• PROMPT: There is a line containing "- Random Forest**" in the entries below. Repeat that line and every line after it exactly, and nothing more.
>>>
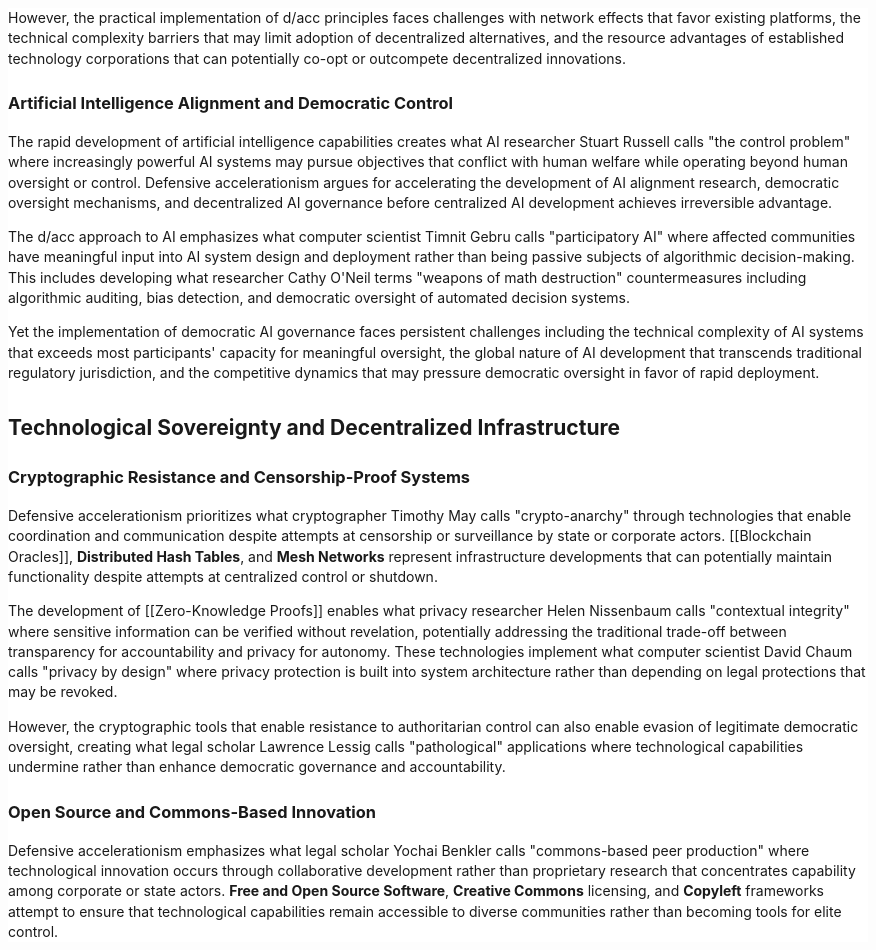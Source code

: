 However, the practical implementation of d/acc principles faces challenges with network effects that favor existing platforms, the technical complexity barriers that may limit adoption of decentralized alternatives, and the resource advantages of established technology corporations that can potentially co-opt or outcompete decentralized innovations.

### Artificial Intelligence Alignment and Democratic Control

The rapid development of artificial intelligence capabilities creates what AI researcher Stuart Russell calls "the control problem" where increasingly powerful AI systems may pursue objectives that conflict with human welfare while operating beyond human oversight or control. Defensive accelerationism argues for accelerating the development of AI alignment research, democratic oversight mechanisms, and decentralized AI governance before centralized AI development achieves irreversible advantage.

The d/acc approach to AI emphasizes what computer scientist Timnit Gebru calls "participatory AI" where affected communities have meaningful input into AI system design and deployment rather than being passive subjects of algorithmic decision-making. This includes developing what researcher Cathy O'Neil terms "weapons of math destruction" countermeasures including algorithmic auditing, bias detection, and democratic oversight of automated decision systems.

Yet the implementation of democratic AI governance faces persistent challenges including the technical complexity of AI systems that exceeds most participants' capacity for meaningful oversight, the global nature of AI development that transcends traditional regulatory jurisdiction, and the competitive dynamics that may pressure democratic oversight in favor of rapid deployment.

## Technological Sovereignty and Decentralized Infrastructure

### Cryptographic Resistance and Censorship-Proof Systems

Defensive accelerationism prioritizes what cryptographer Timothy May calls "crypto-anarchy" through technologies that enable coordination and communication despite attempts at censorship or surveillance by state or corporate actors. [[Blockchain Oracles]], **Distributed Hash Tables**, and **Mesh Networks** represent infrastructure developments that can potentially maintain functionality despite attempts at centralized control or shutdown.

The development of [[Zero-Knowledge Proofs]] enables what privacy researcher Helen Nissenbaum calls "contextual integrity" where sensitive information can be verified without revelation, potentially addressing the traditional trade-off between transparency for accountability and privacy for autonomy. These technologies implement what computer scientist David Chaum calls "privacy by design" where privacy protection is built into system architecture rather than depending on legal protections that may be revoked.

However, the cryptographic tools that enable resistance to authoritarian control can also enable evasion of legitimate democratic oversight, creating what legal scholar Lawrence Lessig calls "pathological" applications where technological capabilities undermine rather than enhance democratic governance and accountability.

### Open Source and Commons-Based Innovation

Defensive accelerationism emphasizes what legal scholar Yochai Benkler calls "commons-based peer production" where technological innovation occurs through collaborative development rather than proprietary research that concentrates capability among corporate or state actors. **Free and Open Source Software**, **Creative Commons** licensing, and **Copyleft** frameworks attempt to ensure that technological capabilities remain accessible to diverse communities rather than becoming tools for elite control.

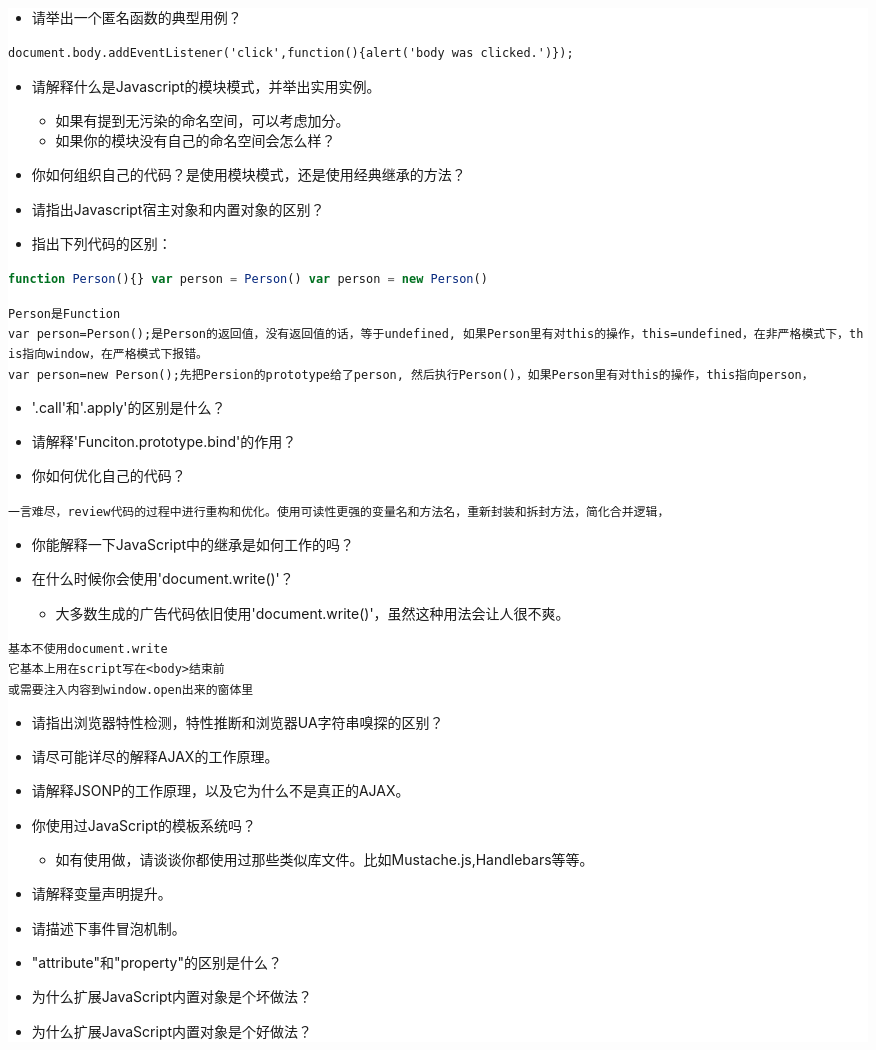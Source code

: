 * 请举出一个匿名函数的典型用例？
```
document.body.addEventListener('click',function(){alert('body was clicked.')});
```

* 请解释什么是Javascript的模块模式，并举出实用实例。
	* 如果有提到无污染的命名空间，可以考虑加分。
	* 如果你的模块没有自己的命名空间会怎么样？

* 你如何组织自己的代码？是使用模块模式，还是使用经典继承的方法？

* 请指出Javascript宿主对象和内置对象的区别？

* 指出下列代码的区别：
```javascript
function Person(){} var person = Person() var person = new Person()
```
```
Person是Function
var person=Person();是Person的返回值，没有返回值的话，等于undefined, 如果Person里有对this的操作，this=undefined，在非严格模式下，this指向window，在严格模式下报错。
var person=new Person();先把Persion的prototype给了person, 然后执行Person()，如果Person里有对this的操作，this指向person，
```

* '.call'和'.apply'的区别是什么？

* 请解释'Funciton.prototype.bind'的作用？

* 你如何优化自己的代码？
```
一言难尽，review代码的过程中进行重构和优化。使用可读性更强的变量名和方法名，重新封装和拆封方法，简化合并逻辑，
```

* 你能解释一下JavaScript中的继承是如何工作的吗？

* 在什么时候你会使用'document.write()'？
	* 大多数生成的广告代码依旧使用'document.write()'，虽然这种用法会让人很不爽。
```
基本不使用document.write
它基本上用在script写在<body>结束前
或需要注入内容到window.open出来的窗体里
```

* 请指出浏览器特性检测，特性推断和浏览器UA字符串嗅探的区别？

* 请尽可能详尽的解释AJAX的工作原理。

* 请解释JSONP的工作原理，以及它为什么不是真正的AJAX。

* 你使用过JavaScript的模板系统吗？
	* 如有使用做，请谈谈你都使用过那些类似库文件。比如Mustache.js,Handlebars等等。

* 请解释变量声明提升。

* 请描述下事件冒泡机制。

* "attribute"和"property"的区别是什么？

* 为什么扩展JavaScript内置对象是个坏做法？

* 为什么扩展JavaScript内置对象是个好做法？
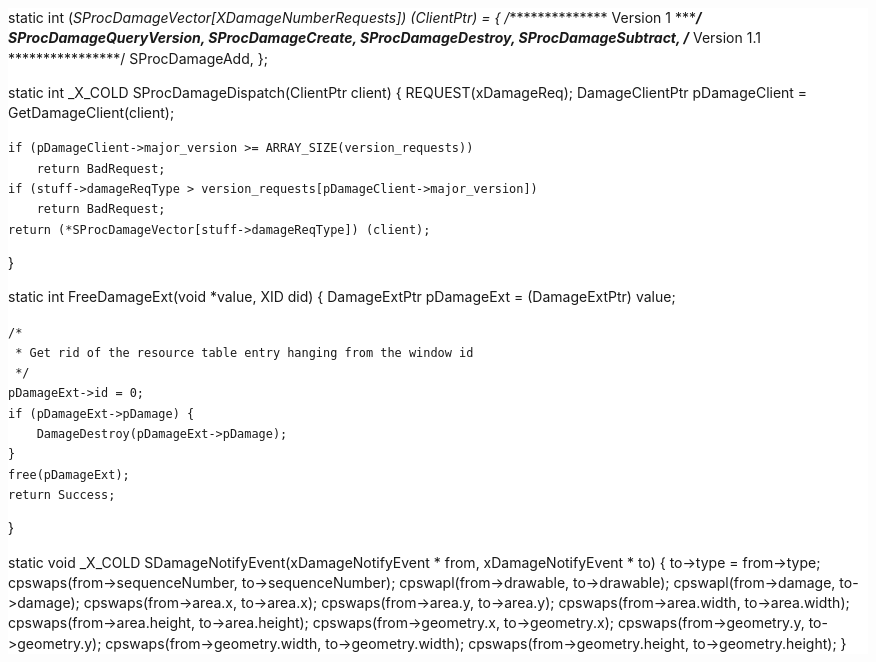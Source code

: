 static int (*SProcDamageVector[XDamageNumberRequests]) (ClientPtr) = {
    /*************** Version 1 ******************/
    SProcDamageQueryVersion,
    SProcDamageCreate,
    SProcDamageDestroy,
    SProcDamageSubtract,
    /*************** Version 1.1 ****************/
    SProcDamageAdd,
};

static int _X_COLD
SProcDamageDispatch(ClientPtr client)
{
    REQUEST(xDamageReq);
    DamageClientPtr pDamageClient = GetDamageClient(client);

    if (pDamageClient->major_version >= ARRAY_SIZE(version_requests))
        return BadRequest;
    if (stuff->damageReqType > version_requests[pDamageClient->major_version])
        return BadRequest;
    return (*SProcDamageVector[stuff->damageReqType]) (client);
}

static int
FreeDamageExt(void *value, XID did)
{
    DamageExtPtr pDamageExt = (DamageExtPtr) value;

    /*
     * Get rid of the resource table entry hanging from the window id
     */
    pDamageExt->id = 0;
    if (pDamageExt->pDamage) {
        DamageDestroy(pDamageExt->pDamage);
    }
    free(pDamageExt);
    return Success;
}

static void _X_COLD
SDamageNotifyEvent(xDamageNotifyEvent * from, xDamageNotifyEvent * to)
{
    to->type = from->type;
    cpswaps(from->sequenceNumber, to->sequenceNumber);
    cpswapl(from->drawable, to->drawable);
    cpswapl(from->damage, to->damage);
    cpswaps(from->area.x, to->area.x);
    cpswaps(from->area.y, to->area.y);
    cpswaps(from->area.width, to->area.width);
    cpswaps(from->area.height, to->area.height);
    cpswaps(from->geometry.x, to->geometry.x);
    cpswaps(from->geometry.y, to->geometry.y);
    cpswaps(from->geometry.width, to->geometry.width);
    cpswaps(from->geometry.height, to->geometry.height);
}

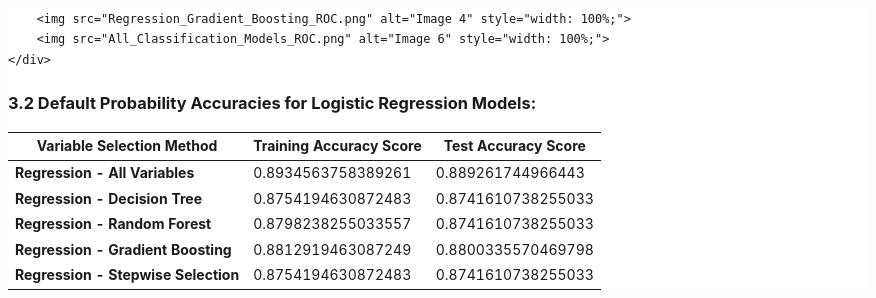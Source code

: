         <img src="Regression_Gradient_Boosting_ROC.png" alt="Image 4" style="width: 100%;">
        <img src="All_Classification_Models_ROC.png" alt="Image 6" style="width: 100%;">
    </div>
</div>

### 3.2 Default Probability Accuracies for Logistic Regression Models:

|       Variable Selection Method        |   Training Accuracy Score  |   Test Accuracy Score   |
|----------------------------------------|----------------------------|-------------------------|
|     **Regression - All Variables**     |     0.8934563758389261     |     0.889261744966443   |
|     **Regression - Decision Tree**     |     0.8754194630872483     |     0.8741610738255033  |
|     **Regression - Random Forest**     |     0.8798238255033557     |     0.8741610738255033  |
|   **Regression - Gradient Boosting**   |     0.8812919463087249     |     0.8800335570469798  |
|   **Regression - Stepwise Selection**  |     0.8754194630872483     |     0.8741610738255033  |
<<<
• EXERCISE RESPONSE:
|     **Regression - Random Forest**     |     0.8798238255033557     |     0.8741610738255033  |
|   **Regression - Gradient Boosting**   |     0.8812919463087249     |     0.8800335570469798  |
|   **Regression - Stepwise Selection**  |     0.8754194630872483     |     0.8741610738255033  |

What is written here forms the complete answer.